It’s becoming increasingly common for farmers to face financial hardships within their current revenue stream. Credit is becoming more difficult to find and animal produce is harder now than ever to gain profitable returns from. Therefore, many farmers in Florida and across the country are looking into ways that they can diversify their product offering and looking into ways that they can get a fresh start from the debts that they have incurred.
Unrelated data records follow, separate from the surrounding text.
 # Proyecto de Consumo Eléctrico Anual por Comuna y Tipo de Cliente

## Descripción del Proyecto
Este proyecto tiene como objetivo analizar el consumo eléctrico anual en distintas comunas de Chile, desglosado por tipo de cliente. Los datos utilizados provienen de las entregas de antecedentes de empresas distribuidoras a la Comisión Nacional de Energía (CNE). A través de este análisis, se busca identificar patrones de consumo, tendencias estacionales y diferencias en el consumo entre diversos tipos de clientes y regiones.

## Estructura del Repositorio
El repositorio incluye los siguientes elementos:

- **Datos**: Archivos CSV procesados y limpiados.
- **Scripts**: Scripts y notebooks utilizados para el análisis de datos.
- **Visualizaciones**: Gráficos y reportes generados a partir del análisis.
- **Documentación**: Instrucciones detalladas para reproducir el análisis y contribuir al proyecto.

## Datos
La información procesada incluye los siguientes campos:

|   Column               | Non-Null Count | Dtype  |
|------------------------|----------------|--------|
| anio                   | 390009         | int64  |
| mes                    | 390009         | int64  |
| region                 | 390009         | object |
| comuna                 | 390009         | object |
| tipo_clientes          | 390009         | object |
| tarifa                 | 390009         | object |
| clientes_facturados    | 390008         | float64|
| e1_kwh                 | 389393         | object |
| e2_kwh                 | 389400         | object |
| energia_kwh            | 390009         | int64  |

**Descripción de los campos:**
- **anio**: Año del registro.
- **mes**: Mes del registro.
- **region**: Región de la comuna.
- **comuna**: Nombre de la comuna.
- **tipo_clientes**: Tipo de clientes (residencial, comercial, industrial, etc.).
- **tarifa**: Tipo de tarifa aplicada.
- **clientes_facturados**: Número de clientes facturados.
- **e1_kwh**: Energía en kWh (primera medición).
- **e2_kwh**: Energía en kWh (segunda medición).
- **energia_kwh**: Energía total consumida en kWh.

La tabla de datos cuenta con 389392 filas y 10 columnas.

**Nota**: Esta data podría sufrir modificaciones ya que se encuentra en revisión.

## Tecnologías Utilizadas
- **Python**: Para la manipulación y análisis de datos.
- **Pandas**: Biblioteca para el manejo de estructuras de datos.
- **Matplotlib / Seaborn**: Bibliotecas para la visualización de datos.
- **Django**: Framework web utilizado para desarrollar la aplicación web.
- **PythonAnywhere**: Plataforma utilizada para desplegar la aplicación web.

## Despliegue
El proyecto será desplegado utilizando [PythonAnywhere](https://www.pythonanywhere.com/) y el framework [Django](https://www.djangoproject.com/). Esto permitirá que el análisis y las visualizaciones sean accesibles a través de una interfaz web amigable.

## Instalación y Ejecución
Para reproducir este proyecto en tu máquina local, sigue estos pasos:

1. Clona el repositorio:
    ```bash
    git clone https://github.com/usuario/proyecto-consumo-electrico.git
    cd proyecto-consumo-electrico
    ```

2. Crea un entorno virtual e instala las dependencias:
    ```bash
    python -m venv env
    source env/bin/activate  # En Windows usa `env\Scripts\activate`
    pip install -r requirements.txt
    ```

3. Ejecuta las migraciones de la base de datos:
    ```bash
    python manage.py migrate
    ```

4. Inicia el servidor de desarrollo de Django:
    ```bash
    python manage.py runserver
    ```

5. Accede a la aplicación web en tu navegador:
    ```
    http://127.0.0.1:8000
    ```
Why Chapter 12 is made for farmers
It was decided by Congress that farmers who were filing for bankruptcy under Chapter 11 were not having their needs adequately met. Therefore, they created a new chapter that was designed specifically for farmers. Chapter 12 bankruptcy makes it possible for farmers to be able to reduce the debts that they owe back to the original value of the assets that were tied to their original loans, as well as reducing interest rates so that farmers are able to sustain and build their business while paying off their existing debts.
Tips for farmers going through Chapter 12 bankruptcy
The wisest advice for farmers going through Chapter 12 bankruptcy is, of course, to be careful with money. Although this goes without saying, it’s extremely important to avoid making risky financial decisions such as investment in property after you have filed for bankruptcy. You should focus only on paying off debts steadily.
As a farmer going through financial hardships, it’s important to take your time and think about the solution that will make the best financial sense both for you and your business.